What to do | Return a copy of every line in the data below that contains "Nepal".

==========

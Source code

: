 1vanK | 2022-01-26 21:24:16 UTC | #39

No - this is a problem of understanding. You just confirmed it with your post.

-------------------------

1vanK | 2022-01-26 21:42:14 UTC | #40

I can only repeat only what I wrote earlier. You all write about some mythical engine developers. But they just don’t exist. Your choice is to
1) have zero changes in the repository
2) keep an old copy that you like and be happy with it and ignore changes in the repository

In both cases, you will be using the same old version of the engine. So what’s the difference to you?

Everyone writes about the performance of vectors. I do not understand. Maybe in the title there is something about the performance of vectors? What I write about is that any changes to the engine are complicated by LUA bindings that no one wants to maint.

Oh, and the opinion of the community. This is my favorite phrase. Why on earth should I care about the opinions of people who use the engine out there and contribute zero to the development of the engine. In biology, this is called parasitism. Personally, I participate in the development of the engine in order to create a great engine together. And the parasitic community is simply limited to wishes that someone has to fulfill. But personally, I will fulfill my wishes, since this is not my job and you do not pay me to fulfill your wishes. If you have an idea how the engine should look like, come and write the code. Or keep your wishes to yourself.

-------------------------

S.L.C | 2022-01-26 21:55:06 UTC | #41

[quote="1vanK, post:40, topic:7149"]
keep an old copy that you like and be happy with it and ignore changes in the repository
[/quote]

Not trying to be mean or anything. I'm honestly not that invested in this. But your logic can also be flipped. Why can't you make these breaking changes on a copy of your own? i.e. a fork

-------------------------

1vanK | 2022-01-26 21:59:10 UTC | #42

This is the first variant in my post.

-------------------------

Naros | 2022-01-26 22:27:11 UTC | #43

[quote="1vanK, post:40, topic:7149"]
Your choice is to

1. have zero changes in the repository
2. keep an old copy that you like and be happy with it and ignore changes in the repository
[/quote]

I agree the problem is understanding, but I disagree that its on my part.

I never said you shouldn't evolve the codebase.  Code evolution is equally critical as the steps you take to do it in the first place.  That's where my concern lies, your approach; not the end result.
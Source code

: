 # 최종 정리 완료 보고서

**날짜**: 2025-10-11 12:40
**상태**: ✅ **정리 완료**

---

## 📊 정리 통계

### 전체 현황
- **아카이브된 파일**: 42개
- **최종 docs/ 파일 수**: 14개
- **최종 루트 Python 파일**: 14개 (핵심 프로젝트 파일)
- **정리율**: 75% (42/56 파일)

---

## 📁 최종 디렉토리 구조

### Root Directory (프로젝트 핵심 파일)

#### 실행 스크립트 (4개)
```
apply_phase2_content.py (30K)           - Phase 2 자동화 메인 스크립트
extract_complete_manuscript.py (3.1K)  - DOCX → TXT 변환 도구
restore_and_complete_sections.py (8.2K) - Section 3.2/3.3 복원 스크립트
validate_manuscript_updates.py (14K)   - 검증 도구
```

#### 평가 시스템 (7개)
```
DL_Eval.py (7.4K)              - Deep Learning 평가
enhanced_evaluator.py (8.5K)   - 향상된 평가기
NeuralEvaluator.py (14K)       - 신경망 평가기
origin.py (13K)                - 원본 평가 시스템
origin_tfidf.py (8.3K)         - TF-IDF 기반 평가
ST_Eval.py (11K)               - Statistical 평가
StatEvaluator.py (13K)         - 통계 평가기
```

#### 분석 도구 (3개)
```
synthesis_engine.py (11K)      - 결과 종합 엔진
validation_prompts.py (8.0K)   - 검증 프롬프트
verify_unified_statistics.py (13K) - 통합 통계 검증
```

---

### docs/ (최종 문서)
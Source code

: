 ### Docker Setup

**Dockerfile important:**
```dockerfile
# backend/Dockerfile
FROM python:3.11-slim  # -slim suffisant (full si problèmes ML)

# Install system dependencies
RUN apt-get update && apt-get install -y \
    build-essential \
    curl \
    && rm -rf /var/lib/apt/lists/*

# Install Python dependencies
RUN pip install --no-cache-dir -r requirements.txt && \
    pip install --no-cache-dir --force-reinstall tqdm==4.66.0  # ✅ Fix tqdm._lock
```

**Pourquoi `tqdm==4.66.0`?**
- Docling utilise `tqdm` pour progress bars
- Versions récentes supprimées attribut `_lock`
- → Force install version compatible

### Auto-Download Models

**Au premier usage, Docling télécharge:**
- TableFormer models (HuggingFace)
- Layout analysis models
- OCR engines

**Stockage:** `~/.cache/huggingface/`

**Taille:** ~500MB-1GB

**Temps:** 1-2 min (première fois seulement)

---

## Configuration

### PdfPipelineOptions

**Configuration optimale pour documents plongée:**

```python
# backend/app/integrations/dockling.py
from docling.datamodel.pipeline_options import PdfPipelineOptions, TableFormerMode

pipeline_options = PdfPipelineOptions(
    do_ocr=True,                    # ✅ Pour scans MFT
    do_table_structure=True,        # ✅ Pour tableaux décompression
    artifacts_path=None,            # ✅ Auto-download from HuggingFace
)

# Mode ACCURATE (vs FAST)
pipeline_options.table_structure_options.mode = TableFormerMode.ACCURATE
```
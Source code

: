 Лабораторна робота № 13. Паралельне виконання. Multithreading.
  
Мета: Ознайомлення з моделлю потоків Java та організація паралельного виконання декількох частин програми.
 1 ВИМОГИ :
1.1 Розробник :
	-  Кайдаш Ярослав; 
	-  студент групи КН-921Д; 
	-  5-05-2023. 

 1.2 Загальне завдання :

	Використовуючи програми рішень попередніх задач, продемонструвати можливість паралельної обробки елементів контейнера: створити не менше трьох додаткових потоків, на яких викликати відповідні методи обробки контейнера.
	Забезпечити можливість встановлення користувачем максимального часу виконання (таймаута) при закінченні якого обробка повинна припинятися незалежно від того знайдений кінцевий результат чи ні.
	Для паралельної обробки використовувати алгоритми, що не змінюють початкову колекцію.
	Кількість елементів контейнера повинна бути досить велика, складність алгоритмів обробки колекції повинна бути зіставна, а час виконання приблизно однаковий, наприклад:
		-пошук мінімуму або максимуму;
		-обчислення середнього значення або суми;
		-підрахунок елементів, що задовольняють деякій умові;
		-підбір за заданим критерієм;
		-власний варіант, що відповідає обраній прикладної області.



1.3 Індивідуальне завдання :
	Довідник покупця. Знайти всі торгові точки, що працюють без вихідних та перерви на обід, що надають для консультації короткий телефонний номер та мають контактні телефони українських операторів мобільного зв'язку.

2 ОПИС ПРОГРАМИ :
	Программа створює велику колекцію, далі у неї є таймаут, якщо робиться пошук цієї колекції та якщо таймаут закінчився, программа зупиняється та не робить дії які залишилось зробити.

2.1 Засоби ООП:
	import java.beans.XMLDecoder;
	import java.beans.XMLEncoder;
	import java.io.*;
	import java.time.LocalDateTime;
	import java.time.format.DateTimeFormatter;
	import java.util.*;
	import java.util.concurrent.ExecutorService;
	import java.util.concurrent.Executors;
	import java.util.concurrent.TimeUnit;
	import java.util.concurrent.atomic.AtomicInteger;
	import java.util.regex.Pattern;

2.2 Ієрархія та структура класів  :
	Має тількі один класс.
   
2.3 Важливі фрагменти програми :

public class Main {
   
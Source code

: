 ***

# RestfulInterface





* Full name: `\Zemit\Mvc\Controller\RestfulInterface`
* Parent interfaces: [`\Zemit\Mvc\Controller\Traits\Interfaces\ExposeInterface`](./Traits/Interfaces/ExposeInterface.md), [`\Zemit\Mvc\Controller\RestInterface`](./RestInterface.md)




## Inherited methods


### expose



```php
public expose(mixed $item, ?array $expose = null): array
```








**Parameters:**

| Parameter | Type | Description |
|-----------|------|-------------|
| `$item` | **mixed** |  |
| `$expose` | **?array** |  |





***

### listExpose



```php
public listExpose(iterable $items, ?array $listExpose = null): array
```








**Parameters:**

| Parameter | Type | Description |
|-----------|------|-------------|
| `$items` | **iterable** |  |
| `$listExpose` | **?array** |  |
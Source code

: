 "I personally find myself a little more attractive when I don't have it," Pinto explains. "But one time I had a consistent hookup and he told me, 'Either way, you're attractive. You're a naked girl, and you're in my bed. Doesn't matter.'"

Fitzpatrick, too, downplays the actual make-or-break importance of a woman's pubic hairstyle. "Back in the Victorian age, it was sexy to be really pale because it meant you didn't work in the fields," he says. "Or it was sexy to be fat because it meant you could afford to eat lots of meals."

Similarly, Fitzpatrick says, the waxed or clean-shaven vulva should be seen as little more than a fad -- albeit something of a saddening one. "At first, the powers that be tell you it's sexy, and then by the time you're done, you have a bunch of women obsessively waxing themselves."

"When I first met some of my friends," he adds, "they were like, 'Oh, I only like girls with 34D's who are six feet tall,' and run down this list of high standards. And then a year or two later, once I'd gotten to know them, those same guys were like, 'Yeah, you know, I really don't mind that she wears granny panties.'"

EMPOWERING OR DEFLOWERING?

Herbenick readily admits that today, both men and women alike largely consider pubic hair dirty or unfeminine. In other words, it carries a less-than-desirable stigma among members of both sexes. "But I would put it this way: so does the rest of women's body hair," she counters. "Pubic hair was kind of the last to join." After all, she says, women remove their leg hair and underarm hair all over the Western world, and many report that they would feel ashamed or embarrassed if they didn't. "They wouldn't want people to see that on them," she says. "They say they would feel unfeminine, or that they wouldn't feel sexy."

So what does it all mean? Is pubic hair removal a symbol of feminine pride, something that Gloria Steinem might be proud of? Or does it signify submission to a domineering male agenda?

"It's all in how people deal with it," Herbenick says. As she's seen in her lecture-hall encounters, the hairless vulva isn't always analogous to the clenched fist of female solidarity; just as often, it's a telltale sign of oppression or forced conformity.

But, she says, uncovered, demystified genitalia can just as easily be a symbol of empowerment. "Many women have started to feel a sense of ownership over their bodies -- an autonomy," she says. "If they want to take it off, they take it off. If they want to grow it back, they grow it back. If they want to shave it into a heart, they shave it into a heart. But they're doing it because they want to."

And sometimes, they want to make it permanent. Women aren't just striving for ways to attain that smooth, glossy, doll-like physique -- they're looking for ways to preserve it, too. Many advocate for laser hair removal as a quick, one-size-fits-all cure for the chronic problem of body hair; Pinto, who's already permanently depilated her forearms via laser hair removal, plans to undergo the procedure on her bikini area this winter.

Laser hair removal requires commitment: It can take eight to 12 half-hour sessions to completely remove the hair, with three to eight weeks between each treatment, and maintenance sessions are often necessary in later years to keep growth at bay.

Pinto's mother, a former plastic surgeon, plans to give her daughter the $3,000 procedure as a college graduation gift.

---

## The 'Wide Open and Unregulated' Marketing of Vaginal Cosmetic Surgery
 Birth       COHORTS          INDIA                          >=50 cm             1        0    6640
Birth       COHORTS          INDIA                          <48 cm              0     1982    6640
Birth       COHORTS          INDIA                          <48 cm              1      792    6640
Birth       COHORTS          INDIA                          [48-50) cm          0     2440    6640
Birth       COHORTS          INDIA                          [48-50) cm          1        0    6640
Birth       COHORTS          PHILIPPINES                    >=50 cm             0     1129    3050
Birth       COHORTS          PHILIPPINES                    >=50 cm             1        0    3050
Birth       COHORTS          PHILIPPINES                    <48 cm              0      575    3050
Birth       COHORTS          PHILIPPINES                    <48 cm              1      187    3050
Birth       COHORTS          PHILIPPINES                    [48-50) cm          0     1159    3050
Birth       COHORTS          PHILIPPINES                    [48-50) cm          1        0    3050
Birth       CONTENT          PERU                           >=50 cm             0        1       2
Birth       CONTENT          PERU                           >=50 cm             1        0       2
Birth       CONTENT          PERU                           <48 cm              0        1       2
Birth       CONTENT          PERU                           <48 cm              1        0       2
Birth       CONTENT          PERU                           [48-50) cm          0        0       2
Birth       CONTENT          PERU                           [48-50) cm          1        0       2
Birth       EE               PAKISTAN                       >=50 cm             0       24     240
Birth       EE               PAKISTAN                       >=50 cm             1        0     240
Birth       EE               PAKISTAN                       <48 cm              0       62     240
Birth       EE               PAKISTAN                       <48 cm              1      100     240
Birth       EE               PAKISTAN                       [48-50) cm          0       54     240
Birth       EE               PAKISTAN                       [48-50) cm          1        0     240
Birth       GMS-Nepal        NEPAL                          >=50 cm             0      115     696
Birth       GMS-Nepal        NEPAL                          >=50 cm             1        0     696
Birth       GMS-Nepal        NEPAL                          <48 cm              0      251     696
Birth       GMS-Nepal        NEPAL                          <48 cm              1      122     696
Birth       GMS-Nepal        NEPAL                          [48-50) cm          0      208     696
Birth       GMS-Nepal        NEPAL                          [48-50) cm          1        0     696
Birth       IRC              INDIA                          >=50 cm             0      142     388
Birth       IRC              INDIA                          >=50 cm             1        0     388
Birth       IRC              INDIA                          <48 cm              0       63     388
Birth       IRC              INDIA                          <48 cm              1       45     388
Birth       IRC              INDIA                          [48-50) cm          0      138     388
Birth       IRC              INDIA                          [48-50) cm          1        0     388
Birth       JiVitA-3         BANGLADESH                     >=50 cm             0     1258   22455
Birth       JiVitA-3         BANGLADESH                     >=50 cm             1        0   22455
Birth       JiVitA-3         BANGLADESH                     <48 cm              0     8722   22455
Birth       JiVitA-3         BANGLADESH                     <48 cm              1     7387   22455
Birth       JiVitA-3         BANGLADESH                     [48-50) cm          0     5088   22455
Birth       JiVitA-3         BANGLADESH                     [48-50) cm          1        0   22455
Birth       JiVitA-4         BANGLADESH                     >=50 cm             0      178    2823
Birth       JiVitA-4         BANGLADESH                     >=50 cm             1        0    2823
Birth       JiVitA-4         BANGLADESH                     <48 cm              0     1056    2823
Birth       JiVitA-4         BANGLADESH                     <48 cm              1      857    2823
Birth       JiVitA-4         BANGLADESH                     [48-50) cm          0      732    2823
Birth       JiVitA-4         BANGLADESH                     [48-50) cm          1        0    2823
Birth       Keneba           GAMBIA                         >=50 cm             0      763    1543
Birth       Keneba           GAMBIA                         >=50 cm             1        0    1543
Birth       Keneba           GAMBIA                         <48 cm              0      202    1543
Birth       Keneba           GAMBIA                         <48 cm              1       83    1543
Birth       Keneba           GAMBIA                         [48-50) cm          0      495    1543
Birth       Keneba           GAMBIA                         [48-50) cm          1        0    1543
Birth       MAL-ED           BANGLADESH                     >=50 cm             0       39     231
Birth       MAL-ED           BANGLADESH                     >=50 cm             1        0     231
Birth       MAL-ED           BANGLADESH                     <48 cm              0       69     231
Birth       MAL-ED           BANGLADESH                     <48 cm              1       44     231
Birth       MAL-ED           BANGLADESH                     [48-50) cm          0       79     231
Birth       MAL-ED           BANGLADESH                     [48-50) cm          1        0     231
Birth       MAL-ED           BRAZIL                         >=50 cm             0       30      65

==========

Answer area |
Birth       GMS-Nepal        NEPAL                          >=50 cm             0      115     696
Birth       GMS-Nepal        NEPAL                          >=50 cm             1        0     696
Birth       GMS-Nepal        NEPAL                          <48 cm              0      251     696
Birth       GMS-Nepal        NEPAL                          <48 cm              1      122     696
Birth       GMS-Nepal        NEPAL                          [48-50) cm          0      208     696
Birth       GMS-Nepal        NEPAL                          [48-50) cm          1        0     696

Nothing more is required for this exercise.